Assignment
Transcribe the stretch of entries below from the line with "- Subcategoria (ex: tipo" through the line with "- Validação obrigatória: nome, coleção, preço, quantidade.", exactly and with both ends included; leave out all other lines.

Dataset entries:
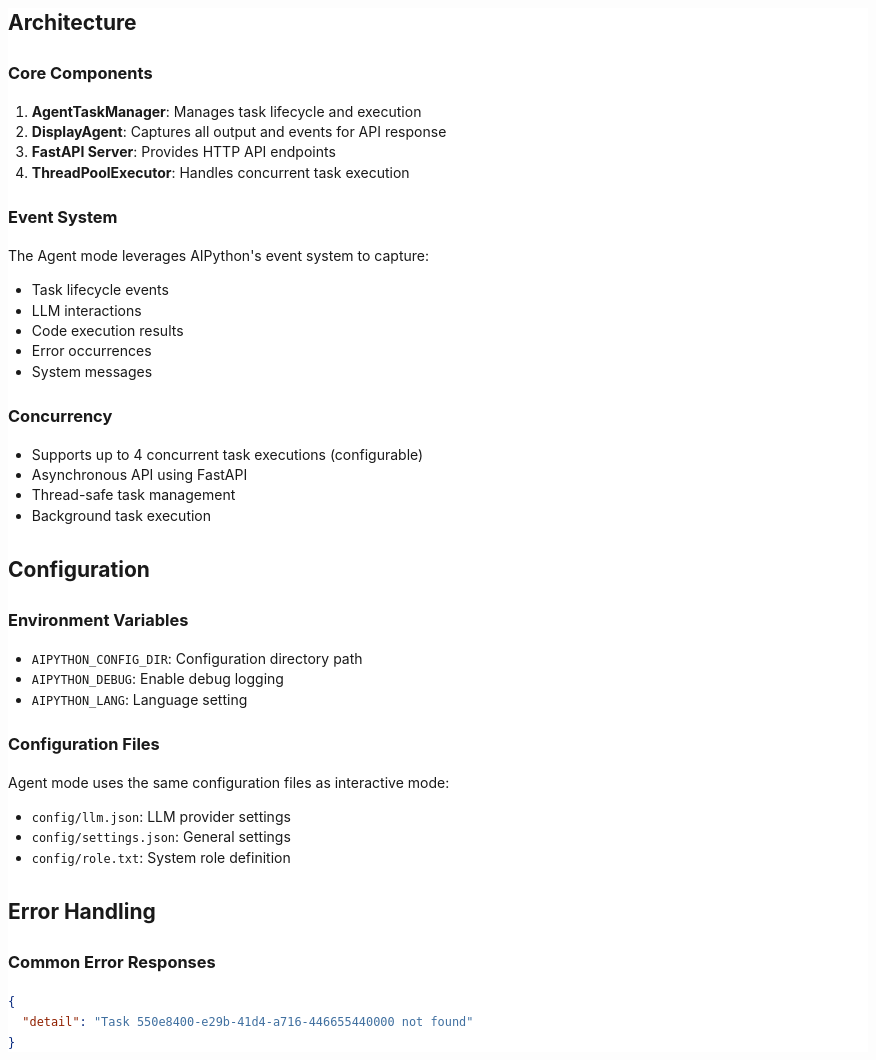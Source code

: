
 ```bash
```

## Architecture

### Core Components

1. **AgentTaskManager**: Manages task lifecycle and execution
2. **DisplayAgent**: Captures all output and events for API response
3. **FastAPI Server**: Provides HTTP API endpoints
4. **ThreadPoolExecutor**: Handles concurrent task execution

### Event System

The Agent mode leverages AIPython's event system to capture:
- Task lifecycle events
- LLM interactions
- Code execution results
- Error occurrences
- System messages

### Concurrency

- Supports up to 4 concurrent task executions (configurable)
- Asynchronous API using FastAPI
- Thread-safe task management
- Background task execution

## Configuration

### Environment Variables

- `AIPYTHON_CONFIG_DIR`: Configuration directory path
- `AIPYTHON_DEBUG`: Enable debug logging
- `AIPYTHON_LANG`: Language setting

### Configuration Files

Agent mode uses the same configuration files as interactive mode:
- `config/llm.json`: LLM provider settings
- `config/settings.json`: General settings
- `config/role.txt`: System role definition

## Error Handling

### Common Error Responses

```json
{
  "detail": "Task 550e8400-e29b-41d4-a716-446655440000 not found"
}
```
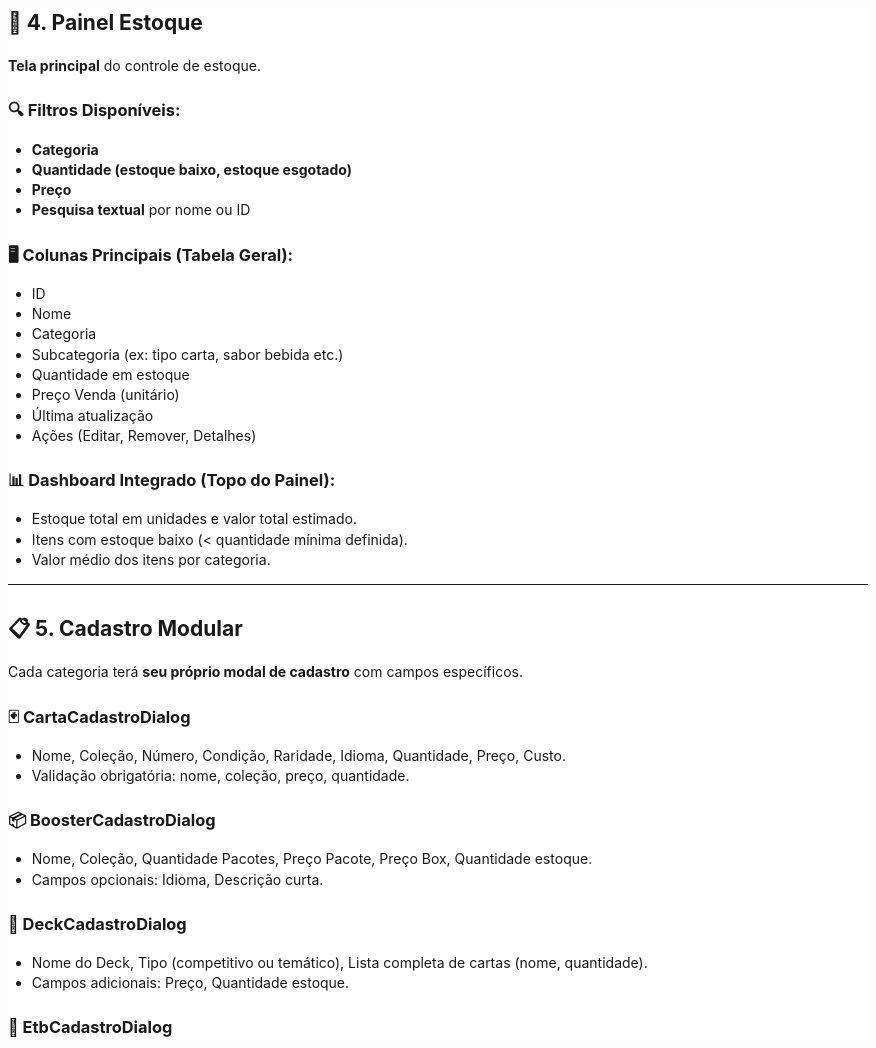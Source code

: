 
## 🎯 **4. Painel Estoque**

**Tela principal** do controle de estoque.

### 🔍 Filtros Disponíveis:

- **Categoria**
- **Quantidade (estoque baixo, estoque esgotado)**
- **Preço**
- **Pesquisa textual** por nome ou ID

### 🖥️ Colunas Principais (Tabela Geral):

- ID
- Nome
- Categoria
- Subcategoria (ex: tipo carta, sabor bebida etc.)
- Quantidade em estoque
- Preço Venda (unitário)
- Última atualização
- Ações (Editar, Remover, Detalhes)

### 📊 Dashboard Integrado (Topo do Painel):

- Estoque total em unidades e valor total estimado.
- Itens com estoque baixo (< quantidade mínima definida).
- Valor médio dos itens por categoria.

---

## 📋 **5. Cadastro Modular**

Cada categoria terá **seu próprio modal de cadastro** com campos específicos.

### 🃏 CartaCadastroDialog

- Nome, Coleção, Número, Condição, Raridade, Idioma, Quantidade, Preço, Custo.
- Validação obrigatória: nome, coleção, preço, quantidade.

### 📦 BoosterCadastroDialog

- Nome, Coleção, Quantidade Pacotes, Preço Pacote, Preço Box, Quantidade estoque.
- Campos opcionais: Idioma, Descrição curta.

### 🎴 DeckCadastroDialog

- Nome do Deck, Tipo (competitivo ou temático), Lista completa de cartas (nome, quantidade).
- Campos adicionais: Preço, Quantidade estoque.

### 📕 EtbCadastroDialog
--
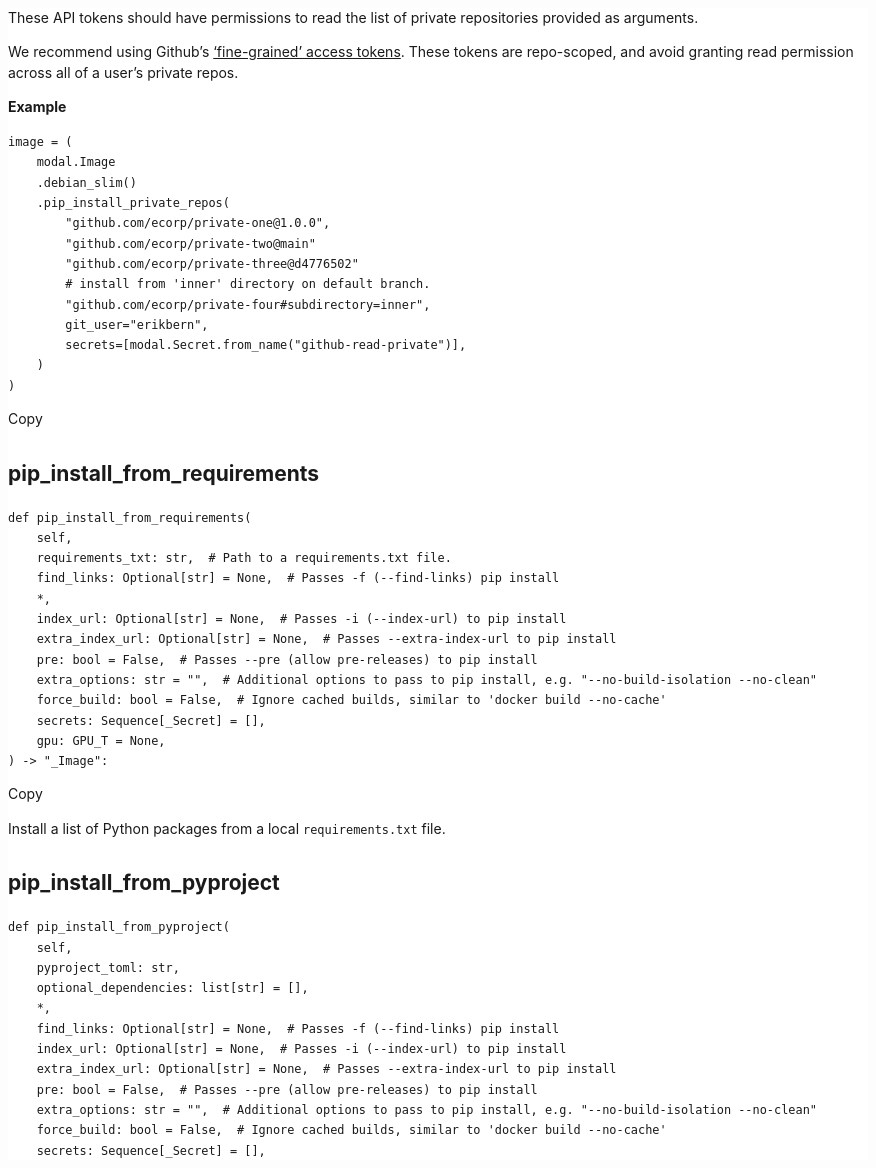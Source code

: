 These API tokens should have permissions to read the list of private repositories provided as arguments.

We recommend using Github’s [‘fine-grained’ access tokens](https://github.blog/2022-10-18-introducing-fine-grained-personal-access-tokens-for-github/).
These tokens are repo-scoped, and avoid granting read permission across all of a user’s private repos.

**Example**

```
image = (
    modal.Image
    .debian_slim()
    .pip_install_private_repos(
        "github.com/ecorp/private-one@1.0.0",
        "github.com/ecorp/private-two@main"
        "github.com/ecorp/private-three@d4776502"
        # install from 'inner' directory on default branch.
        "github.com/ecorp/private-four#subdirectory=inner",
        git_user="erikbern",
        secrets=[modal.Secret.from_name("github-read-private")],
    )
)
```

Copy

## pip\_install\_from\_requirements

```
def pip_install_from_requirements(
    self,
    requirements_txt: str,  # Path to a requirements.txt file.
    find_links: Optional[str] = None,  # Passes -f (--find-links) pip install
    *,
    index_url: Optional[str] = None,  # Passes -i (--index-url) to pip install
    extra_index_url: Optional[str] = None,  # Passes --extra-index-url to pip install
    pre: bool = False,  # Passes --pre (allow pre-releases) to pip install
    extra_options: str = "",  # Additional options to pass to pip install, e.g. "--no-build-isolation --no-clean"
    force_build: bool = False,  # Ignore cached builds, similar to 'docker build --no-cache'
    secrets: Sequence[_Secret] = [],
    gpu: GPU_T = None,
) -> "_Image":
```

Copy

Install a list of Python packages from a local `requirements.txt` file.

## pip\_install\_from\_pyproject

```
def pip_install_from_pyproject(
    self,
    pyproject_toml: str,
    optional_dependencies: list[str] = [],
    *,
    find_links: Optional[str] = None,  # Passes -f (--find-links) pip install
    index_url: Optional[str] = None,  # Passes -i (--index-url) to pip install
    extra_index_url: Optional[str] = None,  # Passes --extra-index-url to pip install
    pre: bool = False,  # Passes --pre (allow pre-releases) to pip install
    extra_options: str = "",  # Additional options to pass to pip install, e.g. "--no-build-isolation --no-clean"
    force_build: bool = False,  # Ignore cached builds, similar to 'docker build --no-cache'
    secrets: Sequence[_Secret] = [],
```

Task answer
- Subcategoria (ex: tipo carta, sabor bebida etc.)
- Quantidade em estoque
- Preço Venda (unitário)
- Última atualização
- Ações (Editar, Remover, Detalhes)

### 📊 Dashboard Integrado (Topo do Painel):

- Estoque total em unidades e valor total estimado.
- Itens com estoque baixo (< quantidade mínima definida).
- Valor médio dos itens por categoria.

---

## 📋 **5. Cadastro Modular**

Cada categoria terá **seu próprio modal de cadastro** com campos específicos.

### 🃏 CartaCadastroDialog

- Nome, Coleção, Número, Condição, Raridade, Idioma, Quantidade, Preço, Custo.
- Validação obrigatória: nome, coleção, preço, quantidade.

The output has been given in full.